Ils se réservent la possibilité de se prononcer ultérieurement sur un budget mobilité élargi aux autres travailleurs si une marge salariale devait être disponible. Ils estiment néanmoins que cet élargissement du cadre et des travailleurs éligibles serait opportun en termes d’équité et afin de répondre aux objectifs de transition vers une mobilité plus durable. En tout état de cause, un tel élargissement devrait être envisagé compte tenu des impacts sociaux et (para)fiscaux de celui-ci.
2 Il s’agit des instruments suivants : moyens de transport collectifs ; aménagement du territoire ; organisation de la société et du travail ; instruments fiscaux et financiers ; investissements ; normes de produits ; campagnes d’information et de sensibilisation ; technologies.
Enfin, les Conseils demandent que, parallèlement à l’adoption d’un nouveau cadre pour le budget mobilité, le gouvernement prenne des mesures concernant le verdissement accéléré du parc de voitures de société en général.

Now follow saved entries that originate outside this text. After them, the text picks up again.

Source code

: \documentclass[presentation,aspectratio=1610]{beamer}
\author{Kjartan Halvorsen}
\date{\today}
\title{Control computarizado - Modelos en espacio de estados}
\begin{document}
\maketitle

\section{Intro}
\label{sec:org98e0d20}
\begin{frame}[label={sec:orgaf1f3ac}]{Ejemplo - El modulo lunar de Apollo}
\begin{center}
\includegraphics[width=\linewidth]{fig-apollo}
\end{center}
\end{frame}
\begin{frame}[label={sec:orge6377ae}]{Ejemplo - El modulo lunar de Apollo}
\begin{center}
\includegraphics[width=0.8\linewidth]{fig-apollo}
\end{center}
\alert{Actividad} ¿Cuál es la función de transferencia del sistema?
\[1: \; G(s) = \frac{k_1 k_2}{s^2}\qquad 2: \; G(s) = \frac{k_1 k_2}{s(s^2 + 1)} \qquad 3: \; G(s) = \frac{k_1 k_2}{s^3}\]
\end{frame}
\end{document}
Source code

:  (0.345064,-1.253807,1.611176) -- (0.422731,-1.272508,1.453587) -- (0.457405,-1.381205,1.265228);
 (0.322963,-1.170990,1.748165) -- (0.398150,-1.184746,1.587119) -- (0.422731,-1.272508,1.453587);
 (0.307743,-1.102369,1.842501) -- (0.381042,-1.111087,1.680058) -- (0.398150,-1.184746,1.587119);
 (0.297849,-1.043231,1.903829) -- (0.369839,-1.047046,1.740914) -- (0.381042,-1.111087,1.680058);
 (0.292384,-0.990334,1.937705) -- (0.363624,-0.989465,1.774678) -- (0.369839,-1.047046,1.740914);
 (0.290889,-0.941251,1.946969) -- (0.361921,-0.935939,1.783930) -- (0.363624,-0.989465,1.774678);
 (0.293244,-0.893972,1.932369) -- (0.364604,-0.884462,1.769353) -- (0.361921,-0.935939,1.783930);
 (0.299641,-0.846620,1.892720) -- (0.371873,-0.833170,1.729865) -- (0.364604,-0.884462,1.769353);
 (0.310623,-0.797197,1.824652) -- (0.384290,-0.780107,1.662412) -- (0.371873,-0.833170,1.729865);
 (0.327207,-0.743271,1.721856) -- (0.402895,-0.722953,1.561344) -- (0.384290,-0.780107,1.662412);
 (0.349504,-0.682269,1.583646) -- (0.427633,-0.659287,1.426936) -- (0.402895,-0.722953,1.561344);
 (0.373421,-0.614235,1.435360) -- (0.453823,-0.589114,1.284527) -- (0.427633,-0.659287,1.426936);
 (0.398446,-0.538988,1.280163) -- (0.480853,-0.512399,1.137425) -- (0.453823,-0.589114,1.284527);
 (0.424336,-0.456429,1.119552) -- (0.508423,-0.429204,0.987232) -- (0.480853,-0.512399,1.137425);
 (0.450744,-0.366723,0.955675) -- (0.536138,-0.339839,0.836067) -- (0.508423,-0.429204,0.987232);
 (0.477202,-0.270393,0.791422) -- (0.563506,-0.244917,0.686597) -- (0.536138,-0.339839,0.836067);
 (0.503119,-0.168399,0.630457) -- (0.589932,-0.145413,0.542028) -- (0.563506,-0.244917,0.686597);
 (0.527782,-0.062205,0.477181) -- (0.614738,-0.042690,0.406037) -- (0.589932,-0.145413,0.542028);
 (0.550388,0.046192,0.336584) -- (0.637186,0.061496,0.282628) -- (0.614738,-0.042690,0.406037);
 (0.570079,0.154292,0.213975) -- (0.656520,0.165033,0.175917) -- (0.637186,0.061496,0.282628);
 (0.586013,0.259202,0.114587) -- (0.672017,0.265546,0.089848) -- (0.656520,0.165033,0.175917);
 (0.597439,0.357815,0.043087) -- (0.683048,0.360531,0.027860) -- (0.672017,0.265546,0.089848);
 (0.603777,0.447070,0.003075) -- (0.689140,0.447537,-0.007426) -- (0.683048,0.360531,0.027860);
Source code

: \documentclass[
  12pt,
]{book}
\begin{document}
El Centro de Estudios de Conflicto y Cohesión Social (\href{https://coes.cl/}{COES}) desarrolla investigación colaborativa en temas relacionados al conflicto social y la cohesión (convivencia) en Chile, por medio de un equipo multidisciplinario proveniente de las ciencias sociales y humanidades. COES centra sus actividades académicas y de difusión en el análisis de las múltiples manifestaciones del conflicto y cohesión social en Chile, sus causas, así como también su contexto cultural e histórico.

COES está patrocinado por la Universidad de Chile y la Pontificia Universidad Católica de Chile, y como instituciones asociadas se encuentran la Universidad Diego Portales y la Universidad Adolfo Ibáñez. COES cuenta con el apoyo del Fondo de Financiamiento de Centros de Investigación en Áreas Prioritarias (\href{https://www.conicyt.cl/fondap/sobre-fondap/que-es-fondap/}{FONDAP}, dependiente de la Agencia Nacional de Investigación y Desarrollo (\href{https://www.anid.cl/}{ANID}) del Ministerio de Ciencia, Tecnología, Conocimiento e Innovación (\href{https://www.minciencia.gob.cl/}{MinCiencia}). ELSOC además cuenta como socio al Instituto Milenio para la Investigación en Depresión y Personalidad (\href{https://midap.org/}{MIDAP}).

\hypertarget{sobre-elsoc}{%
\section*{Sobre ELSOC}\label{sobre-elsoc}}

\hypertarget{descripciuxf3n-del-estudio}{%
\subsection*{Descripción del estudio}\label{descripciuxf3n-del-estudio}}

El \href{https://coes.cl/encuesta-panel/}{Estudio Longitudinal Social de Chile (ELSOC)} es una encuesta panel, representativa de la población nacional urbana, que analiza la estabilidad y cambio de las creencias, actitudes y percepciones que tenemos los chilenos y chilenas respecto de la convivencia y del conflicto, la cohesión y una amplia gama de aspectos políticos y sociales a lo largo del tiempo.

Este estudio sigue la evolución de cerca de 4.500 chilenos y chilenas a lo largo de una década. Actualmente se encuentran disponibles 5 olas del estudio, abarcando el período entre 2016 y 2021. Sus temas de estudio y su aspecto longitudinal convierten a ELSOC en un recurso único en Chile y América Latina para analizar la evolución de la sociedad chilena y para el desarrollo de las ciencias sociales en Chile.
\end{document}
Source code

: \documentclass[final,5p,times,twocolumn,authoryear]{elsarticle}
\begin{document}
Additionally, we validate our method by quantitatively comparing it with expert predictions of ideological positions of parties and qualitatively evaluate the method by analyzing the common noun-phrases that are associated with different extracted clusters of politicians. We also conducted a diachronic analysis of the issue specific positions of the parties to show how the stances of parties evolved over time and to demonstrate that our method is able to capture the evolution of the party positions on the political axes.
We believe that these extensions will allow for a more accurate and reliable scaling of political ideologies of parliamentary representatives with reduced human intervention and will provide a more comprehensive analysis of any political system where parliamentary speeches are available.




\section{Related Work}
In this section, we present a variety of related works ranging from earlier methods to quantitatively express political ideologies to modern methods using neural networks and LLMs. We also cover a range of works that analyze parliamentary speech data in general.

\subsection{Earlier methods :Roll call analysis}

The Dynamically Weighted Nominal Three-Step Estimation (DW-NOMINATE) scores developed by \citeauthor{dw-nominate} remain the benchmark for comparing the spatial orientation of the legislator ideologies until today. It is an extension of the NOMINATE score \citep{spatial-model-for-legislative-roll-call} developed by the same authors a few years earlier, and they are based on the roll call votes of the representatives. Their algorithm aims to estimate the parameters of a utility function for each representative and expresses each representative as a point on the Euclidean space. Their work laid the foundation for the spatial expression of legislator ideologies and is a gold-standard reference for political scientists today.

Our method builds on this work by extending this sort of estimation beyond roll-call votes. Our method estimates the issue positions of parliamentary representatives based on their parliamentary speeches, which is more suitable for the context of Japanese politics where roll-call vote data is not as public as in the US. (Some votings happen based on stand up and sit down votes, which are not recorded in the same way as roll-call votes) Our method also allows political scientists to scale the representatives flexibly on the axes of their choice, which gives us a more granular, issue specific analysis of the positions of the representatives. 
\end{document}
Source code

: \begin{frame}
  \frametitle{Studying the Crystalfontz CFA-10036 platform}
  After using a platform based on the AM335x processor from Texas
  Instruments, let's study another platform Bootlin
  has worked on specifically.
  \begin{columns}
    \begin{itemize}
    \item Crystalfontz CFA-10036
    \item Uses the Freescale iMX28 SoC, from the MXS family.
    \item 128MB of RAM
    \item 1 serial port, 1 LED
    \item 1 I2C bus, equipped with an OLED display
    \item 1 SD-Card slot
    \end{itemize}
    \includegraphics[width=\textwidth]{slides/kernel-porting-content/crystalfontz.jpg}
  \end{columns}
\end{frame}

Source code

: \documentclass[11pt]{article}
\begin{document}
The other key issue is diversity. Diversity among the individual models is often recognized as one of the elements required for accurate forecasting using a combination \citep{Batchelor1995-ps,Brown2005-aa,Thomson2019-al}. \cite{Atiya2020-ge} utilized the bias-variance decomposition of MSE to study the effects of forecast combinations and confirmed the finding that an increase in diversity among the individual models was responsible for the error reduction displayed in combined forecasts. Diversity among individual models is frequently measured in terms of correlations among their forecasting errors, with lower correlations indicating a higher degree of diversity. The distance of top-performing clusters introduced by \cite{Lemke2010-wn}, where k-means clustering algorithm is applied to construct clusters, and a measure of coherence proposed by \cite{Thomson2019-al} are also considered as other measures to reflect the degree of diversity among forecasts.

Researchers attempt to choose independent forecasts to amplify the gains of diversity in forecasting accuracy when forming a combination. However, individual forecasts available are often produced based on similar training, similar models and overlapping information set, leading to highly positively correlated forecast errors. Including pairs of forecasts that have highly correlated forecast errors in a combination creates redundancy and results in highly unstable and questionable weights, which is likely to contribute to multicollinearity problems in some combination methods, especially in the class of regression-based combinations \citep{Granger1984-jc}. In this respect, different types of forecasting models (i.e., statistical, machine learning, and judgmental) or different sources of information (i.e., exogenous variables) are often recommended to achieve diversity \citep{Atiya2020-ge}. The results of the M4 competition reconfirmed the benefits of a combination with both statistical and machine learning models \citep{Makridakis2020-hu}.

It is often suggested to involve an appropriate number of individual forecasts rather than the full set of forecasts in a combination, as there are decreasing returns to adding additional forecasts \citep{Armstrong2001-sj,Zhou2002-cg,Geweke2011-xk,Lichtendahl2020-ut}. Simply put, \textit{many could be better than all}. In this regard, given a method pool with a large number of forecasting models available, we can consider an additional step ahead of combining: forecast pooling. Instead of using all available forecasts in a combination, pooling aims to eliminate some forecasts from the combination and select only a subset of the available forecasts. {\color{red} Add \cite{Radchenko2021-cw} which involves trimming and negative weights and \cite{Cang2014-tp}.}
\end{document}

Ils demandent que dans le futur, le traitement fiscal et parafiscal spécifique des voitures de société soit conditionné à un verdissement accéléré du parc des voitures de société (entre autres la diminution des émissions de CO2) et ce, en tenant compte des contrats de leasings actuels et des amortissements ainsi que de l’offre réelle de voitures vertes sur le marché.
1.2 Définition du budget mobilité
Les Conseils définissent le budget mobilité comme un budget :
- que l’employeur peut octroyer aux travailleurs comme alternative à la voiture de société à laquelle ils peuvent prétendre ;
L’employeur peut décider quand et sous quelles conditions le budget mobilité est octroyé.
Comme c’est actuellement le cas pour les voitures de société, le budget mobilité peut être instauré via une convention individuelle, une policy d’entreprise ou une convention collective de travail (qui a par exemple trait à une classification de fonction).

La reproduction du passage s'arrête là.